The major advance is that organizations can now extract text, tables and figures from documents and make them searchable, analyzable and directly integrated into their data platform—without relying on traditional OCR pipelines.
An AI feature that turns documents into database-ready assets
The new capability, named ai_parse_document, is currently in public preview. It supports formats such as PDF, JPG, PNG, DOCX and PPTX. The function extracts content along with spatial metadata so the original document’s layout and structure are preserved after conversion.
This enables organizations to:
- treat documents as tables
- use SQL for analysis, search and indexing
- automate pipelines that continuously ingest new documents
- integrate content with vector search and Unity Catalog
For companies that previously built custom OCR tools and homegrown code, this represents significant savings in time and cost.

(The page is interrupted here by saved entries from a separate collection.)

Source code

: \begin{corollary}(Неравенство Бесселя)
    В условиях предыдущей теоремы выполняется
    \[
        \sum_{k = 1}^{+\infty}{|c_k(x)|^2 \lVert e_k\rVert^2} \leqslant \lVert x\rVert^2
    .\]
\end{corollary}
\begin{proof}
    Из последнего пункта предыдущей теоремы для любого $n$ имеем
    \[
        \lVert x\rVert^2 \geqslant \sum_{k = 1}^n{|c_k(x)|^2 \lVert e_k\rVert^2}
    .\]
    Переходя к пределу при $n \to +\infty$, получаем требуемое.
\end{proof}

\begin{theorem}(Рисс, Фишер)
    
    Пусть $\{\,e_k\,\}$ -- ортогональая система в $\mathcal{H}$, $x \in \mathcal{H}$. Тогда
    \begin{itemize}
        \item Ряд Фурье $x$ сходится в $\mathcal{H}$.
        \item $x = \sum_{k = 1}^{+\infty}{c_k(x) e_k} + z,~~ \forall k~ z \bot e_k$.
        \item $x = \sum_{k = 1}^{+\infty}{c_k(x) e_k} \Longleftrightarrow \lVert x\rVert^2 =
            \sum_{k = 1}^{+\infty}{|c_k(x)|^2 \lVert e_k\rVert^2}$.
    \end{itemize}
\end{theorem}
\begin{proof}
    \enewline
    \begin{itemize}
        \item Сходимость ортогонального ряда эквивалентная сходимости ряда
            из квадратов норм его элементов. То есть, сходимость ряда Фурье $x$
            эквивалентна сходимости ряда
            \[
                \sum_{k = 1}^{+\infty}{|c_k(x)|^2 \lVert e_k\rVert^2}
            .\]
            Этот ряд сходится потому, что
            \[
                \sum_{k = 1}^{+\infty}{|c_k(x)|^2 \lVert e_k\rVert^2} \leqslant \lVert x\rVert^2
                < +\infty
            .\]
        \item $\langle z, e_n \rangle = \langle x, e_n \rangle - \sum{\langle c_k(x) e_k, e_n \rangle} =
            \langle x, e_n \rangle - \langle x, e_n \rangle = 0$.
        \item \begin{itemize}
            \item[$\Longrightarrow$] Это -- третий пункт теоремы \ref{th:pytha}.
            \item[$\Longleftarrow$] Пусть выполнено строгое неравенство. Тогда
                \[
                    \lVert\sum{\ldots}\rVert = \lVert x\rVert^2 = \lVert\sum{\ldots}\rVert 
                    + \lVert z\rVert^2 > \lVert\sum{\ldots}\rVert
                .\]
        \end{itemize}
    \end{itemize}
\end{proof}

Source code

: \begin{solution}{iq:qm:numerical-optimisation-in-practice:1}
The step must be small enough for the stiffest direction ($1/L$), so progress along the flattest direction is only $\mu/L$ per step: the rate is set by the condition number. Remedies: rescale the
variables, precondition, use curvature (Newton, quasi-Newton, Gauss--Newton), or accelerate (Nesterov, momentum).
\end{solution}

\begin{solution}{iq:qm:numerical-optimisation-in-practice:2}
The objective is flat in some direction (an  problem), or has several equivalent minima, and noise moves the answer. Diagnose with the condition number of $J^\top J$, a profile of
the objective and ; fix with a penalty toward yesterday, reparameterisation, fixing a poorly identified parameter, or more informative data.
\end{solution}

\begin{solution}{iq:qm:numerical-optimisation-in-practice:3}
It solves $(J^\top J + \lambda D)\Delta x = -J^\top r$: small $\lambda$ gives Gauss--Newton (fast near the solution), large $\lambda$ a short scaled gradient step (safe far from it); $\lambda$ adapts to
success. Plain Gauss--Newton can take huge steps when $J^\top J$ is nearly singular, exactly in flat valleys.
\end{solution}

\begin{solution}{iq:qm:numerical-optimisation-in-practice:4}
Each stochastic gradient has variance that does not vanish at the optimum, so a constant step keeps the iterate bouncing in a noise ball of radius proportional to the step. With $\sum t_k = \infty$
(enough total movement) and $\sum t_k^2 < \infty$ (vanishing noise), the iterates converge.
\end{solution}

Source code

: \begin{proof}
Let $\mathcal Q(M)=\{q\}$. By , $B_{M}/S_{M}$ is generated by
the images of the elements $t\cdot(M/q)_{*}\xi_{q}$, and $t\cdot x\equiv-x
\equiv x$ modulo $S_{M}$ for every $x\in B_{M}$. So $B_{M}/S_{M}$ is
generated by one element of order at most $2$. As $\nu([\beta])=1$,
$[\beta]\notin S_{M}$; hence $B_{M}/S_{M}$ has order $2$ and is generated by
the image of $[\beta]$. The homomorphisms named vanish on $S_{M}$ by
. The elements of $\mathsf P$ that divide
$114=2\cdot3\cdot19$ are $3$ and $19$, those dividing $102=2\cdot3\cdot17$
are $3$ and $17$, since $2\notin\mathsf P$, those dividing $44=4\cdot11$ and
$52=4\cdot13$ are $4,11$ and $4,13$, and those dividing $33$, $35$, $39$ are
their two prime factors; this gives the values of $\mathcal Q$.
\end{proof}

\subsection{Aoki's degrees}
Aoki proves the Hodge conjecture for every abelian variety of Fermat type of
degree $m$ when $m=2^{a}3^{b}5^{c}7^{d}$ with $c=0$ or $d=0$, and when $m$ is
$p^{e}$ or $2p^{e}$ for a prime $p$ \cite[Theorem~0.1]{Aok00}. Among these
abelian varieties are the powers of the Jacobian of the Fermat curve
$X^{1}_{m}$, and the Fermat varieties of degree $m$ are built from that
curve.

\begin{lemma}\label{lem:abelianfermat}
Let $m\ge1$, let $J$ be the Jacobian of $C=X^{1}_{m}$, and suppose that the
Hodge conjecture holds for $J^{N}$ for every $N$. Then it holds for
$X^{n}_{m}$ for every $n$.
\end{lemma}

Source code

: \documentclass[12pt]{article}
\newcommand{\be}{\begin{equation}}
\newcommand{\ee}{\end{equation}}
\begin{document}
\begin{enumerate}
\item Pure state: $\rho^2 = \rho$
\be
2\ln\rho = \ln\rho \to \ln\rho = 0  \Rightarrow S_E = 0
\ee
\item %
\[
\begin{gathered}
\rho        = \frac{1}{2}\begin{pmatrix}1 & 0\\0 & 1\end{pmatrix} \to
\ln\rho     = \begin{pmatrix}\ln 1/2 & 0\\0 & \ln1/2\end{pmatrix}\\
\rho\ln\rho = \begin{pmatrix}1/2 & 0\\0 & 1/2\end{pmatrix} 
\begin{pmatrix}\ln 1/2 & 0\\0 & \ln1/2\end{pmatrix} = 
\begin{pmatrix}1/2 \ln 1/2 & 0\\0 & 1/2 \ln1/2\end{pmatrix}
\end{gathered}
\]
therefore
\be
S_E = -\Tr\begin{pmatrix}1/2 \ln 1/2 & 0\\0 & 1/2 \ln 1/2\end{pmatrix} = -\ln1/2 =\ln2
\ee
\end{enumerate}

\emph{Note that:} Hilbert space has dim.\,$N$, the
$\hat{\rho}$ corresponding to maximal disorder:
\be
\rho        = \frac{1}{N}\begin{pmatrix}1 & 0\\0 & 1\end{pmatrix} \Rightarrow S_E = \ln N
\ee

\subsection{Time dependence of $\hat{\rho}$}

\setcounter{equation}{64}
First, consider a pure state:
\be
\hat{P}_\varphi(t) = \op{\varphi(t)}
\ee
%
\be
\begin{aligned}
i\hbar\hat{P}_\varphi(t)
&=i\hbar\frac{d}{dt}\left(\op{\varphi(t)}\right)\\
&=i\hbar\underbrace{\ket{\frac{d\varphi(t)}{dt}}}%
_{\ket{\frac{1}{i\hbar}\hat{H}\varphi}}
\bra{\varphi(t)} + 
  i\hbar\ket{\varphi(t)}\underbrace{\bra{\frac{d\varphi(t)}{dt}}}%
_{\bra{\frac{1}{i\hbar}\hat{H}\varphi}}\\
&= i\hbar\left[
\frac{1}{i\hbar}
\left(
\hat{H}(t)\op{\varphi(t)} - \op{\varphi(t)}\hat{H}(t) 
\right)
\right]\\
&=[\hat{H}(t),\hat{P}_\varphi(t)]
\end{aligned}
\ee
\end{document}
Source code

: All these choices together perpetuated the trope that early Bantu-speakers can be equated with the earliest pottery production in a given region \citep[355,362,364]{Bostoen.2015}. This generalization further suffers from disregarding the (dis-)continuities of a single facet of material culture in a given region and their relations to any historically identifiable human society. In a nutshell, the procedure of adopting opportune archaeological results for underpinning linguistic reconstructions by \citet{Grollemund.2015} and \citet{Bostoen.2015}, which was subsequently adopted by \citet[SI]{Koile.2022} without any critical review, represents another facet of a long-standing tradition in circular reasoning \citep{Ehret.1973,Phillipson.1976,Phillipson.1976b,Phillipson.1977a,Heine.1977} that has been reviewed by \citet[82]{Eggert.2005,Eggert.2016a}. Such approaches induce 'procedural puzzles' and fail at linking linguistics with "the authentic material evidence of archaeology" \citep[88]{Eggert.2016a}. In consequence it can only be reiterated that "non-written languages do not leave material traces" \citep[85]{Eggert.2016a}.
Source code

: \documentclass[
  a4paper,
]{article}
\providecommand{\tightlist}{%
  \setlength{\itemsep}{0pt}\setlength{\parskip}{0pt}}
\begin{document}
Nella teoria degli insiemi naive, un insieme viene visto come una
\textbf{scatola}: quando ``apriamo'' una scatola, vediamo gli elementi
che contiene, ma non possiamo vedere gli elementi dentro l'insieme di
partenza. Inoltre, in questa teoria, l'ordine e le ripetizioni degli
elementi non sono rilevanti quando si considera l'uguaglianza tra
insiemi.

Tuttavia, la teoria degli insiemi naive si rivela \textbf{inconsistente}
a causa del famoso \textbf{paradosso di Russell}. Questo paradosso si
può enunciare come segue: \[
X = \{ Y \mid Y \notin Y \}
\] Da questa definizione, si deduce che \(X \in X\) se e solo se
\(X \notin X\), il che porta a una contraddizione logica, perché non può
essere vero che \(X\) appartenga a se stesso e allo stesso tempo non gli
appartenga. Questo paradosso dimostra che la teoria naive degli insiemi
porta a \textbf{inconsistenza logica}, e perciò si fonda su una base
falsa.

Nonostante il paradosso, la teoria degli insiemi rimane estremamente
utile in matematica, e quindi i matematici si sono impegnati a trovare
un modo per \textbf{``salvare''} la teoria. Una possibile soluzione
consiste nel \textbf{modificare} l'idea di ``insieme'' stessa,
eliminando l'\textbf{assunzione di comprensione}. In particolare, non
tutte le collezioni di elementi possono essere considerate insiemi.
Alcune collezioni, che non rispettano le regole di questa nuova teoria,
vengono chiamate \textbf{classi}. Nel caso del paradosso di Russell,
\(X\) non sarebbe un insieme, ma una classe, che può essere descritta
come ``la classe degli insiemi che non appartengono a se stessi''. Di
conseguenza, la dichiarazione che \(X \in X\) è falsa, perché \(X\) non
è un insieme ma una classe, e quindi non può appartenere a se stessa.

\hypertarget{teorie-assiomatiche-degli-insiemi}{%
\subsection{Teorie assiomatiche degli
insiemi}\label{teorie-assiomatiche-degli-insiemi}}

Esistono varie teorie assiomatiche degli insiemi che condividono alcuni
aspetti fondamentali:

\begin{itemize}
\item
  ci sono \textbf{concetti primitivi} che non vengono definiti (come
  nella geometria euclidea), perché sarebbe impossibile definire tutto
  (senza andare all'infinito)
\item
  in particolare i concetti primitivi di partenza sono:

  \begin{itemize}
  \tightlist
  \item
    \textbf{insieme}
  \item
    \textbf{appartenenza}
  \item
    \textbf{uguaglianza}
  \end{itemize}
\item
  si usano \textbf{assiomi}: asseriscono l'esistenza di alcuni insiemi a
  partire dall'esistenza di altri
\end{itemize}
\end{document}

Why this matters for businesses
Unstructured data has long been a bottleneck in data platforms. PDF reports, images and presentations often contain valuable information but are hard to use in analytics and AI systems. Databricks aims to change that by making documents as easy to work with as database tables.
Three trends are driving this shift:
- AI-native data platforms are becoming the standard
- SQL interfaces simplify adoption across teams
- Cost savings compared with complex, custom pipelines
Databricks also highlights that cost and performance are crucial factors for organizations managing millions of documents.
A direct response to Snowflake’s AI push
Snowflake recently introduced its own document interpretation features under the name Agentic Document Analytics. While both vendors offer similar tools, Databricks emphasizes cost advantages and a pure SQL workflow.
Analysts believe Databricks’ solution reduces the need for manual integrations and suits organizations that already rely heavily on SQL.
Impact on Nordic IT companies
For IT providers in the Nordics, this development brings multiple benefits:
1. More efficient document management
Technical specifications, white papers and PDF reports become automatically structured and searchable.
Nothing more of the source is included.